(Source records)
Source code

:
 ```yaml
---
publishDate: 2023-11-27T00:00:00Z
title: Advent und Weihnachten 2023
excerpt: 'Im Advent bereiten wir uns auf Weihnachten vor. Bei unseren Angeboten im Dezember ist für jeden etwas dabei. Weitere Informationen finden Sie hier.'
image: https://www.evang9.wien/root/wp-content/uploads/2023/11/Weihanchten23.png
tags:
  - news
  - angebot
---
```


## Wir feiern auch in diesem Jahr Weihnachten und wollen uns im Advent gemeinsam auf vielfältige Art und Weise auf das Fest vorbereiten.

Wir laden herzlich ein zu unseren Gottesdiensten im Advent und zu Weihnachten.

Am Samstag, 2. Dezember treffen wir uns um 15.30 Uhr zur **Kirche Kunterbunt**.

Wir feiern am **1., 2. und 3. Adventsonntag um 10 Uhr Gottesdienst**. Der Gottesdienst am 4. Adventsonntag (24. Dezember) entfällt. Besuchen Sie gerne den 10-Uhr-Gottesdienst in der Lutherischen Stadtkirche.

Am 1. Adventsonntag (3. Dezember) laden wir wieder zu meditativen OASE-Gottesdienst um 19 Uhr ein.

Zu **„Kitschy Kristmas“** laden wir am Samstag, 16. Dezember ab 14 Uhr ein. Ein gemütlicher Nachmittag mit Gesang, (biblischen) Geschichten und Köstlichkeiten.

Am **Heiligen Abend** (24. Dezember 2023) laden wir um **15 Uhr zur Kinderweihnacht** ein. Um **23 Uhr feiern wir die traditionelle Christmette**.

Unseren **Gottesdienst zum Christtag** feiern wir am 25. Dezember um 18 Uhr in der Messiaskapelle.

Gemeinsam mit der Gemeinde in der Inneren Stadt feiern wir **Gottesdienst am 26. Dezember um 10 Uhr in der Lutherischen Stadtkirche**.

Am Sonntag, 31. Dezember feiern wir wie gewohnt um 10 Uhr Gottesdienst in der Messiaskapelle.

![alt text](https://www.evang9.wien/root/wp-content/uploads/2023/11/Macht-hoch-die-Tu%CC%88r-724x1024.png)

## ASSIGNED TASK
Wherever the string "Messiaskapelle" occurs in the entries, copy that whole line.

## RESPONSE TO THIS EXERCISE
Unseren **Gottesdienst zum Christtag** feiern wir am 25. Dezember um 18 Uhr in der Messiaskapelle.
Am Sonntag, 31. Dezember feiern wir wie gewohnt um 10 Uhr Gottesdienst in der Messiaskapelle.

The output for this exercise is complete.